Now, I only remember him as “Big Ed.” I didn't even know Big Ed's last name back then. But he's been following my case, putting it all together. And he was fascinated by how strangely it had all turned out. He's black, he comes from a poverty-stricken background and ends up one of the biggest TV reporters in the country, and me, I'm white, from the suburbs, and I end up as … well, as what I ended up.

So Ed Bradley tells Frank, he wants to do a story on why and how it all happened the way it did, to both of us, him going one way and me the other. Big Ed says he figures this isn't just one segment on
60 Minutes,
this is the whole hour.

I said, “Good.” I wanted to maybe get him into the prison, do the interview there. But they wouldn't let him come in with a camera crew, so he was going to meet me as I walked out the prison door. We'd shake hands and hug and then sit down and talk it through. I never spoke to him directly, but through Frank I promised him I'd do the interview.

But it was not to be. Bradley, who enjoyed doing Boston organized-crime pieces for
60 Minutes,
did his final one in early 2006 on Kevin Weeks, whose book about his career as Whitey's gravedigger was about to be published.

Within a few months, though, Bradley was stricken with a rare blood disorder. He died about four months before Johnny was to be released. But Johnny would fulfill his promise to Ed—he gave his first postprison interview to
60 Minutes.
Steve Kroft ended up doing the story, asking all the right questions—even going back to Mount St. Charles, now a coed school, for some of the interviews. But somehow, without Big Ed, it just wasn't the same for Johnny.

*   *   *

FINALLY, ON
March 22, 2007, it was time for Johnny Martorano to go home, not to Boca Raton, but to Boston. He was offered the Witness Protection Program, but declined. Who exactly did he have to worry about back in Boston? The Hill was gone, Whitey and Stevie's successor crew scattered, and what beef did what was left of the Mafia have with Johnny? The guy the newspapers said was the new boss in Boston, Carmen DiNunzio, had been twenty years old when Johnny went on the lam. DiNunzio ran a cheese shop on Endicott Street in the North End and weighed 450 pounds. His nickname was “the Cheeseman.”
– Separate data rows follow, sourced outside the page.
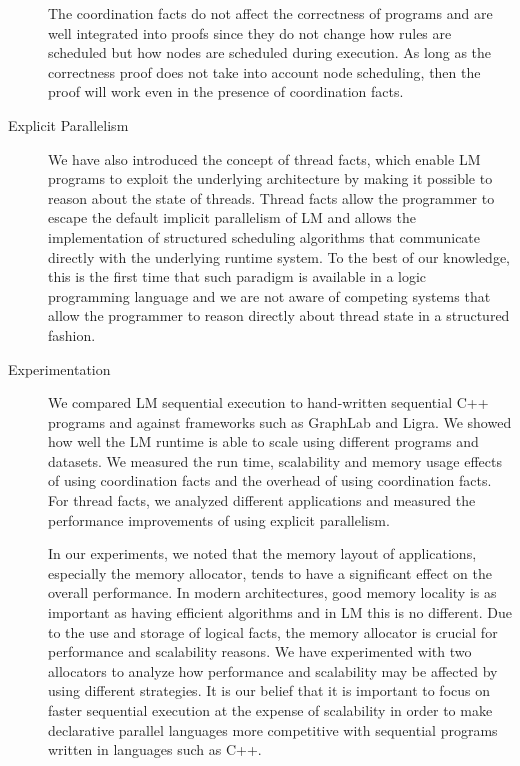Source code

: \begin{description}
The coordination facts do not affect the correctness of programs and are well
integrated into proofs since they do not change how rules are scheduled but how
nodes are scheduled during execution. As long as the correctness proof does not
take into account node scheduling, then the proof will work even in the presence
of coordination facts.

\item[Explicit Parallelism]

We have also introduced the concept of thread facts, which enable LM programs to
exploit the underlying architecture by making it possible to reason about the
state of threads. Thread facts allow the programmer to escape the default
implicit parallelism of LM and allows the implementation of structured
scheduling algorithms that communicate directly with the underlying runtime
system. To the best of our knowledge, this is the first time that such paradigm
is available in a logic programming language and we are not aware of competing
systems that allow the programmer to reason directly about thread state in a
structured fashion.

\item[Experimentation]

We compared LM sequential execution to hand-written sequential C++ programs and
against frameworks such as GraphLab and Ligra. We showed how well the LM runtime
is able to scale using different programs and datasets. We measured the run
time, scalability and memory usage effects of using coordination facts and the
overhead of using coordination facts. For thread facts, we analyzed different
applications and measured the performance improvements of using explicit
parallelism.

In our experiments, we noted that the memory layout of applications, especially
the memory allocator, tends to have a significant effect on the overall
performance. In modern architectures, good memory locality is as important as
having efficient algorithms and in LM this is no different. Due to the use and
storage of logical facts, the memory allocator is crucial for performance and
scalability reasons. We have experimented with two allocators to analyze how
performance and scalability may be affected by using different strategies. It is
our belief that it is important to focus on faster sequential execution at the
expense of scalability in order to make declarative parallel languages more
competitive with sequential programs written in languages such as C++.

\end{description}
Carmen DiNunzio, aka the Cheeseman, was the alleged boss of the Boston Mafia when Johnny was released from prison in 2007.

In all factions of the Boston underworld, it seemed, no one had anything but gratitude for what Johnny had done. He'd avenged them all, living and dead. No friends of Johnny, or anyone else, were in prison because of his testimony. Only Stevie and Zip … and maybe, someday, Whitey.

Peter Limone, one of the guys who did thirty years in prison for the Deegan murder he did not commit, would soon succeed the Cheeseman as the new boss, or so the papers and TV stations said. Limone, too, had sent a letter to Judge Wolf before Johnny's sentencing in 2004, pointing out Johnny's role in finally establishing his innocence.